One being that with the technology we have now, we can’t “see” the processing going on in different parts of the brain. This is similar to how someone can’t see the forces that keep an airplane in motion in the air but can determine which forces are out of balance based on the aircraft’s motion.
For example, a plane that can remain off the ground but is moving slower than desired has an imbalance between its thrust and drag.
Instead of tossing brains in the air, MRI scans and other technology can be used to observe activity and changes in the brain and make inferences from that information.
Though this is helpful in assigning functions to areas of the brain, abstract ideas – like imagination – are only theory.
Philosophers and empirical psychologists have had centuries and decades, respectively, to question and present ideas about what it is to imagine, so the physical sciences are playing catch up. Even in the relatively short time it has been studied, neuroscientist have come up with some interesting evidence and discoveries.
First, how does neuroscience define imagination?
There are slight variations in how it is worded, but a general definition of imagination is when you create mental images that are related to something that has never been experienced before by the subject.
But how do you visualize or create something in your mind that you’ve never heard or seen before?

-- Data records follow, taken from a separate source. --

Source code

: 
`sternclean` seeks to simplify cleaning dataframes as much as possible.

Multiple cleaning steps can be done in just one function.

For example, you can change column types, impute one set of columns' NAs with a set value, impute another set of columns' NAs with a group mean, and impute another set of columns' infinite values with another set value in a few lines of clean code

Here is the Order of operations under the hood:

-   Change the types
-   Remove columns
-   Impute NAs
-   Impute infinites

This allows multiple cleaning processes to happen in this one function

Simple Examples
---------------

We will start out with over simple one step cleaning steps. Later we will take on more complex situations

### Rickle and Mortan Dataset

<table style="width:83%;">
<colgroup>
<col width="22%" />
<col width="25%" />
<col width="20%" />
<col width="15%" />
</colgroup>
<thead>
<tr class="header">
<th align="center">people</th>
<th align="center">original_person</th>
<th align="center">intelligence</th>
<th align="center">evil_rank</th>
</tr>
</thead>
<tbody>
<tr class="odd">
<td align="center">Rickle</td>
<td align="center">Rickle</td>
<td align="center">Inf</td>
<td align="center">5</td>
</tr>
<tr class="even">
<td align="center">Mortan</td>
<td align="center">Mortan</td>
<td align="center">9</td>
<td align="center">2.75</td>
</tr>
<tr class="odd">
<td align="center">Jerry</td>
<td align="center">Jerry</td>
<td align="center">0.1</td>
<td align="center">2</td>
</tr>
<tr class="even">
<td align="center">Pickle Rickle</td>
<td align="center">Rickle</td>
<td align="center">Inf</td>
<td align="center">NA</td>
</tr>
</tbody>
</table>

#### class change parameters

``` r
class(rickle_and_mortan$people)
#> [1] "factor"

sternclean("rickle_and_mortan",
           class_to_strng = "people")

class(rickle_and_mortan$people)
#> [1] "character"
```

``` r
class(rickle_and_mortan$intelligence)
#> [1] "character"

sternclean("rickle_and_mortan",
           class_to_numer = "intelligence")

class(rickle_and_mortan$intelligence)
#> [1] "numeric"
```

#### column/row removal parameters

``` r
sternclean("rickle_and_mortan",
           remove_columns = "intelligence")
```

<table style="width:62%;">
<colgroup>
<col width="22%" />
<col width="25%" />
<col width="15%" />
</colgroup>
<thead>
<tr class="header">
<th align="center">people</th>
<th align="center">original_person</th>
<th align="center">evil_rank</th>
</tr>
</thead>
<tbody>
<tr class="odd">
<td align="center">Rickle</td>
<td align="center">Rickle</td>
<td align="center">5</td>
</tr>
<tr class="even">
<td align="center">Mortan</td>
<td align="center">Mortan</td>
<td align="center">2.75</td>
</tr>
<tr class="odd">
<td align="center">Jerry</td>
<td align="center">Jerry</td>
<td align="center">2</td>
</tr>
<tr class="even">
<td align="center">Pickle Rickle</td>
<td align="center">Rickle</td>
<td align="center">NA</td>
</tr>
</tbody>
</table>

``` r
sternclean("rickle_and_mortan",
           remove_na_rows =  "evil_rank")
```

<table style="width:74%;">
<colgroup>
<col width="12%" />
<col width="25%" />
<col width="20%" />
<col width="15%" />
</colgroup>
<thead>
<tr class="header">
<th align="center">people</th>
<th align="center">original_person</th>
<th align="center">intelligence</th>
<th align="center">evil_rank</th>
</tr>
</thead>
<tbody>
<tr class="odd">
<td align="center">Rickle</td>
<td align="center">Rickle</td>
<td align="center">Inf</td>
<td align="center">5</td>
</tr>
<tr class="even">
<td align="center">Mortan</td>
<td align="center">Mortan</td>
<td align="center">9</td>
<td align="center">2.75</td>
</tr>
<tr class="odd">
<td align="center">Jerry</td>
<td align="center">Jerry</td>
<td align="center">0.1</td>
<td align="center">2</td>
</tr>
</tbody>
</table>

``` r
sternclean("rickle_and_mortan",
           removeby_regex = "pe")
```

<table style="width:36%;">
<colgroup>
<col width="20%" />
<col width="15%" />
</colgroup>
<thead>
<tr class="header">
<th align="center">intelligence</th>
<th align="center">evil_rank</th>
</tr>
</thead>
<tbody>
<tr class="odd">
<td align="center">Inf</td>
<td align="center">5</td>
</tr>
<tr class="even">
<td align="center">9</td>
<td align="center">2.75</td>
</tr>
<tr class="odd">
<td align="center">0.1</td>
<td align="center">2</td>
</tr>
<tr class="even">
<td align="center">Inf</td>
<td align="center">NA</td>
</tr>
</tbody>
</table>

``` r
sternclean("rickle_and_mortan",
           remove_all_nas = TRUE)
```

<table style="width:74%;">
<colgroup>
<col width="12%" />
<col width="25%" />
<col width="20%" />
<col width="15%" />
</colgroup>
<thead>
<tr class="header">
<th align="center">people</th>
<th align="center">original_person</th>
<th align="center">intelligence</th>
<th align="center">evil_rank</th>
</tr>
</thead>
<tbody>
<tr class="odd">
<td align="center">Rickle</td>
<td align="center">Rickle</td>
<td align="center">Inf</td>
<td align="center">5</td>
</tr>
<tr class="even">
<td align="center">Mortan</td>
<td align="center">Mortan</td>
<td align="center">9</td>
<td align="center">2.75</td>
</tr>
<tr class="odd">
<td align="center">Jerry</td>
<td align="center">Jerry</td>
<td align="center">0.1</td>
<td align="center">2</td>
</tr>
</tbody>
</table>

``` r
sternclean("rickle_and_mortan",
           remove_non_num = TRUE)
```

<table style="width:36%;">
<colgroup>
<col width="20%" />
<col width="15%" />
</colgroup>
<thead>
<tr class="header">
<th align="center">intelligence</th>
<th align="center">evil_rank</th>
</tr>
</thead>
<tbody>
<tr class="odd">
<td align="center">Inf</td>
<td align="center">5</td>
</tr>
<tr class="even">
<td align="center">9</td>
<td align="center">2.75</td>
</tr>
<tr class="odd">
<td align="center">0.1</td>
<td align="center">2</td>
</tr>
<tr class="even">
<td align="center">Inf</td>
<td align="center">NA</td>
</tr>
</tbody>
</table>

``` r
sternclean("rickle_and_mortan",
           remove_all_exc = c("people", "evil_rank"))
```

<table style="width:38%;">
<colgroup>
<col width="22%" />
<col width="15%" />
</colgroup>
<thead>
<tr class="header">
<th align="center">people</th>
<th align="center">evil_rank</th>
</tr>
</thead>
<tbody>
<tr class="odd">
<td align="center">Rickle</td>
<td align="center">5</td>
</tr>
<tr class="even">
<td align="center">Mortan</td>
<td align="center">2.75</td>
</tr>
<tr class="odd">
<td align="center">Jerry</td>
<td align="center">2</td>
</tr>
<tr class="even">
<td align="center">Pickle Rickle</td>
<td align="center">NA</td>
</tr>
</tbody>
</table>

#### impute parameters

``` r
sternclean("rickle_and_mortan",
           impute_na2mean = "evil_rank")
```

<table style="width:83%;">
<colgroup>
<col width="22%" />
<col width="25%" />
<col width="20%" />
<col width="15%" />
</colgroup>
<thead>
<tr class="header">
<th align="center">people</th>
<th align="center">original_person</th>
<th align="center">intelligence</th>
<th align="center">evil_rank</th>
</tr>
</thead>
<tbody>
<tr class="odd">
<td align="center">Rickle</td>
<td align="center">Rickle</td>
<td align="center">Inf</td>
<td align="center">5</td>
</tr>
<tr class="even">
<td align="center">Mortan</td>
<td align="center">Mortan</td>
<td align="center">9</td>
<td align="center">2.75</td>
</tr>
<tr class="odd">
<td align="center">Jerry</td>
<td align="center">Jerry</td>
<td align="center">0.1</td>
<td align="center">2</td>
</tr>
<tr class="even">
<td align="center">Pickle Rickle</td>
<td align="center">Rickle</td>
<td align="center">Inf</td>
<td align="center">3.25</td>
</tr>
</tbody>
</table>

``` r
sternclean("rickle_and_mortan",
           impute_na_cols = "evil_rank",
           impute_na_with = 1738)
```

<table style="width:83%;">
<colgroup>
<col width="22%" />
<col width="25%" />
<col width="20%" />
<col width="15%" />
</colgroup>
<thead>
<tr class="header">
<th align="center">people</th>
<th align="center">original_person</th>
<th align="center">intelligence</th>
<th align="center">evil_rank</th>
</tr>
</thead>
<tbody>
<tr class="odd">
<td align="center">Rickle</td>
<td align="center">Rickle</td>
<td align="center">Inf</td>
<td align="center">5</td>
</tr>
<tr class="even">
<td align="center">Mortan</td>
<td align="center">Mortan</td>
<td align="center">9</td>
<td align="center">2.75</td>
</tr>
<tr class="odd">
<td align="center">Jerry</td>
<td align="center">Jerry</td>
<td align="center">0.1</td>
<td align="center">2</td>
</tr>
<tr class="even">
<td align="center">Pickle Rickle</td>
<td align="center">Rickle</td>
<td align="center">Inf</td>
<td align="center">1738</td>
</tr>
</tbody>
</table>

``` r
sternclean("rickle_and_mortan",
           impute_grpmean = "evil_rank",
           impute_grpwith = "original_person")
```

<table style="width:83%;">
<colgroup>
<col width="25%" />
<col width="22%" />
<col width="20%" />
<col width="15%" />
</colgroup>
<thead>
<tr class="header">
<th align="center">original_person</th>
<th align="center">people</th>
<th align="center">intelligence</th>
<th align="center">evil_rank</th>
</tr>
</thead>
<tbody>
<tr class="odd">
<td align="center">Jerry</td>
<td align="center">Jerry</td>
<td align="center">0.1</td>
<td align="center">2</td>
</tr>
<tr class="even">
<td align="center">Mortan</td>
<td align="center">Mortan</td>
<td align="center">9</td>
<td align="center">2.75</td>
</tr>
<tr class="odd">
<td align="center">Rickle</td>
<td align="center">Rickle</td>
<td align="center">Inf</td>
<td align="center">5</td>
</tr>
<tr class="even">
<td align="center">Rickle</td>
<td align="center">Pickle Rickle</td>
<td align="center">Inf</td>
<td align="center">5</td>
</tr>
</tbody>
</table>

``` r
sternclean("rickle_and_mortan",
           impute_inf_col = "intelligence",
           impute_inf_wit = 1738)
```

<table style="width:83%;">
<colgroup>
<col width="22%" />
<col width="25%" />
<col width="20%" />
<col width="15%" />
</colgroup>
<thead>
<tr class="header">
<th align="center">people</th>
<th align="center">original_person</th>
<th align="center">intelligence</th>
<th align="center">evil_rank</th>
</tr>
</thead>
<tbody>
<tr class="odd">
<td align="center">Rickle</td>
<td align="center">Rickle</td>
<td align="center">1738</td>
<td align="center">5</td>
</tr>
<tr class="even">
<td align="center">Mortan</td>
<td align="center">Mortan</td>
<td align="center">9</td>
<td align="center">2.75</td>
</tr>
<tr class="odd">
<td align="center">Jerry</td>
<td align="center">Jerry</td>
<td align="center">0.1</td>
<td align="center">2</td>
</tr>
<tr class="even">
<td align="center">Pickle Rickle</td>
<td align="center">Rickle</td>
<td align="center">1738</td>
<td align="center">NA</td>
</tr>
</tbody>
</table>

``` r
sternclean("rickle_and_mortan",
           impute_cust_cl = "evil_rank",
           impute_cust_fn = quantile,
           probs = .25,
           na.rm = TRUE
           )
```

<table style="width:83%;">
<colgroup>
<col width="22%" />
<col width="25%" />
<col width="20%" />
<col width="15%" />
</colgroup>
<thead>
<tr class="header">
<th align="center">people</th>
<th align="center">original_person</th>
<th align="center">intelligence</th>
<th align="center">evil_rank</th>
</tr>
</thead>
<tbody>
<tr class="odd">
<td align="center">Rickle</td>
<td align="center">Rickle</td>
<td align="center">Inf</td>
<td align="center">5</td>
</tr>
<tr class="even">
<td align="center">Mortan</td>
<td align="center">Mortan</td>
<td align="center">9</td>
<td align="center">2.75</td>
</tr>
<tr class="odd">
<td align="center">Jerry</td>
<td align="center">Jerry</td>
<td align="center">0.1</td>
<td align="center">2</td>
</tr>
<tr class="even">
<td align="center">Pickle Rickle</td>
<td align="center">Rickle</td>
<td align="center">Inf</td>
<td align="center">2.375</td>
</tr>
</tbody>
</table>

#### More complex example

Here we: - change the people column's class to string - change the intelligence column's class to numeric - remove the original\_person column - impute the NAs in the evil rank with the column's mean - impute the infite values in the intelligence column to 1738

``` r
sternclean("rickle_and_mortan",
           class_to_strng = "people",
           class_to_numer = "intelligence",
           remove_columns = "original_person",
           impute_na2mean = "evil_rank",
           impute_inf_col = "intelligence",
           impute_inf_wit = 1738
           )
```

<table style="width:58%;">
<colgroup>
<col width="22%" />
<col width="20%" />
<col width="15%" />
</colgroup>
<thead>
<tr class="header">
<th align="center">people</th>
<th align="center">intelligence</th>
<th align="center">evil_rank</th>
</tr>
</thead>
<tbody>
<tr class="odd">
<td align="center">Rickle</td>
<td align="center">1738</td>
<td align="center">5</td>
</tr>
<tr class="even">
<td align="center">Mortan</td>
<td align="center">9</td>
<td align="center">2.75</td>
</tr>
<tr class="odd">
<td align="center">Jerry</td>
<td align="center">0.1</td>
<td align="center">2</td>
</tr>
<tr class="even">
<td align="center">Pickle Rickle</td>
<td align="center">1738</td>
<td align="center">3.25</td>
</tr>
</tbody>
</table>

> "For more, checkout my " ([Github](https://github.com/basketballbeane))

Older studies from the early 2000’s present evidence in favor of there being an overlap of the neural networks that are responsible for retrieving memory and imagining future events.
Thinking about it, it makes sense.
A traveler who is trying to decide between two countries for their next vacation would try to imagine what it might be like to go there in order to make a final decision.
Someone sitting in a cold office, itching to use their PTO, may likely imagine going somewhere sunny, let’s say Morocco, for vacation. They lean back in their chair and see camels walking across a red desert and people walking around in headscarves and hijabs. Maybe this person has never been out of the country before and has no idea what this place looks like. Where are they getting this image from?
Sticking with the “overlap” idea, they must utilize their past knowledge to make a future projection. This can be from movies, books, tourist guides, or details they’ve heard from someone else who has traveled there before.
They may have watched a documentary a year ago and learned that Morocco is a country that follows Islamic laws and customs.
If they have a basic understanding of the biomes that are found in Africa, they could figure out that there are forests and oases as well. But they could have recently seen a clip on the news covering a story there that featured an image of the desert which would lead them to recall that image more quickly.
Together, the memories and information stored in your brain could help you create new images of moments you have yet to experience.
Since this initial musing among others, evidence has been found that there might be specific areas of the brain dedicated to imagination.
A small research team found that the brain’s default mode network (DMN) activates when we daydream, plan, and imagine the future. Even more interesting is that there are two subnetworks that process the valence and vividness of what we imagine.
So, if the traveler stuck at their day job pictures Morocco as the perfect getaway and is excited about going, the dorsal DMN will show more activity. In the same vein, if they are having trouble imagining what it would be like to actually go there, then there would be decreased activity in the ventral DMN.
This information does put scientists one step closer to understanding just what our brains are capable of, but there is still a lot left to learn.